WIEN: Für einen Europäer ist es dieser Tage verstörend, über die Zukunft nachzudenken. Amerika ist militärisch überfordert, politisch polarisiert und finanziell verschuldet. Die EU ihrerseits scheint am Rande des Zusammenbruchs zu stehen, und viele Nichteuropäer betrachten den alten Kontinent als abgedankte Macht, die die Welt noch immer mit ihren guten Manieren beeindrucken kann, nicht aber mit Mut oder Ehrgeiz.

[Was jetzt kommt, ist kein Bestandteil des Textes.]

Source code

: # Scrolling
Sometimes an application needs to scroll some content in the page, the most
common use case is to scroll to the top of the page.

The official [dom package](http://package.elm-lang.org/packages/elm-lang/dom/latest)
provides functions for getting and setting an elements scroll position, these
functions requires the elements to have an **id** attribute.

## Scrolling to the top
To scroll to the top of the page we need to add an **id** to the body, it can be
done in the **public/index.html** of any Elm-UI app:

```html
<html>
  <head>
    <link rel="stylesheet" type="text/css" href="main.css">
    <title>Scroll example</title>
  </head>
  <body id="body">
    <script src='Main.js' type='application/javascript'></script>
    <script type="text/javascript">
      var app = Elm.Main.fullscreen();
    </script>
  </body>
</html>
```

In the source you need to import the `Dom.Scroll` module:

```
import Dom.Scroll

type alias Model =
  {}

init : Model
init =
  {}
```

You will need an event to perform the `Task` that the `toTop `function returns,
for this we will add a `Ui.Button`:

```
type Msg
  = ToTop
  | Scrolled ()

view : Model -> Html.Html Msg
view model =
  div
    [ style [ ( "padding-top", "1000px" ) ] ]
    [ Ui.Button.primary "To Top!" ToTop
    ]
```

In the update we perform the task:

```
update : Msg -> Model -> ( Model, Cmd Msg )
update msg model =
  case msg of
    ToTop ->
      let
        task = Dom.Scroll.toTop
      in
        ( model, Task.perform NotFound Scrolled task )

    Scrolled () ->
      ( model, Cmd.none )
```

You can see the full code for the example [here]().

Globale Meinungsumfragen aus den letzten drei Jahren zeigen übereinstimmend, dass viele dem Westen den Rücken kehren und – hoffnungsvoll, furchtsam oder beides – China die Hauptrolle übernehmen sehen. Wie es in dem alten Witz heißt: Die Optimisten lernen Chinesisch; die Pessimisten lernen, eine Kalaschnikow zu bedienen.

Und während eine kleine Armee von Experten argumentiert, dass man Chinas Aufstieg zur Macht nicht als gegeben hinnehmen sollte und dass seine wirtschaftlichen, politischen und demografischen Fundamente brüchig seien, sagt die gängige Meinung, dass Chinas Macht wächst. Viele fragen sich, wie eine globale Pax Sinica aussehen könnte: Wie würde sich Chinas globaler Einfluss manifestieren? Wie würde sich die chinesische Hegemonie von der amerikanischen Variante unterscheiden?